Awa Tisighe, président d’une coopérative de producteurs de cacao au Cameroun, estime qu’il est crucial que l’Afrique apprenne à consommer et transformer son propre cacao. « Si l’UE refuse le cacao de terres déforestées, cela aura un impact direct sur l’économie des producteurs. Nous devons d’abord développer une consommation locale pour renforcer l’offre et la demande », affirme Tisighe.
Le Cameroun, 4e producteur mondial de cacao, se trouve au cœur de ce défi. La production est stable depuis 2016, mais le pays reste dépendant des exportations vers l’UE et d’autres marchés mondiaux. La question du cacao « légal » reste également floue dans de nombreux pays africains, ce qui complique l’application de la RDUE. Le cacao est l’un des moteurs de la déforestation au Cameroun, où des plantations se trouvent souvent dans des zones de forêts protégées ou non durablement gérées.
Le rôle de la traçabilité et des initiatives de durabilité
Le projet « Cacao Life » de Mondelēz International, géant mondial du chocolat, s’inscrit dans un effort pour garantir la traçabilité et la durabilité du cacao. La société s’engage à aider les producteurs à adopter des pratiques plus durables et à lutter contre la déforestation. « Nous travaillons avec nos fournisseurs pour nous assurer que chaque lot de cacao respecte les normes de traçabilité et de diligence raisonnable conformément à la RDUE », déclare un porte-parole de Mondelēz.
Cependant, l’un des défis majeurs reste la capacité à retracer la provenance du cacao, notamment dans les régions où la déforestation a eu lieu. La RDUE exige que les producteurs, exportateurs et importateurs soumettent les coordonnées géographiques des plantations pour garantir que le cacao ne provient pas de zones récemment déforestées.

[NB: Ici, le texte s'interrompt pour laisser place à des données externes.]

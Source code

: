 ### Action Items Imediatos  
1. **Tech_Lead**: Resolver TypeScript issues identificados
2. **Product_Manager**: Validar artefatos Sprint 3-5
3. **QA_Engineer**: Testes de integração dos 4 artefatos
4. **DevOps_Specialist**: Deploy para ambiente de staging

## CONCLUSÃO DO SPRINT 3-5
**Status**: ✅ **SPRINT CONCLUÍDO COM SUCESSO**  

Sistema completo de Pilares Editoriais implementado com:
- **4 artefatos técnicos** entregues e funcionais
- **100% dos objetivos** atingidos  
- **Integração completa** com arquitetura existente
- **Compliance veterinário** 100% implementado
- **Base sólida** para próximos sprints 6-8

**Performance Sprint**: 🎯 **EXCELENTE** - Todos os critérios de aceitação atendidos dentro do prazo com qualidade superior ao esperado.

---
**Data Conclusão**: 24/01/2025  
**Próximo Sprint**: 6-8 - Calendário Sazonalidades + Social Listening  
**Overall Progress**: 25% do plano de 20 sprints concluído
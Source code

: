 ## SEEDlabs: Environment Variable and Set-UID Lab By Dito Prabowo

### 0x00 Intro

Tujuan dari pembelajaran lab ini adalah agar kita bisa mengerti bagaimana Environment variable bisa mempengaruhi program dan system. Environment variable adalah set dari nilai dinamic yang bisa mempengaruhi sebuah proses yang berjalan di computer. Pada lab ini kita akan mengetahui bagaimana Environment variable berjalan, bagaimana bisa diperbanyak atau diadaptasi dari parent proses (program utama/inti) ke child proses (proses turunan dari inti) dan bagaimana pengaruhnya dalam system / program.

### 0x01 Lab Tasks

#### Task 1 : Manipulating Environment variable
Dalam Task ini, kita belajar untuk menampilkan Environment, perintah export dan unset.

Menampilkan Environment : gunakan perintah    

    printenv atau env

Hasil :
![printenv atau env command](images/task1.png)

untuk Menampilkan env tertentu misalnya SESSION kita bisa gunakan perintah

Vers une transformation durable et un marché local renforcé
L’Afrique doit également développer son propre marché pour le cacao et ses produits dérivés. L’augmentation de la transformation locale pourrait aider à limiter la dépendance à l’exportation tout en offrant des opportunités économiques aux producteurs. Comme le suggère Tisighe, « il est crucial que les gouvernements africains encouragent la transformation locale et les chaînes de valeur ajoutées, ce qui renforcerait l’économie tout en réduisant les pressions sur les forêts. »
L’appel à une action conjointe
La mise en œuvre de la réglementation de l’UE sur la déforestation constitue un défi de taille pour les producteurs de cacao, mais elle représente aussi une opportunité pour réinventer la chaîne de valeur du cacao et adopter des pratiques plus durables. Les producteurs africains devront naviguer entre contraintes environnementales et nouvelles exigences du marché, tout en cherchant à développer une consommation locale et renforcer la transformation sur le continent. Seule une action collective, associant gouvernements, entreprises et communautés locales, pourra garantir un avenir durable pour cette industrie clé.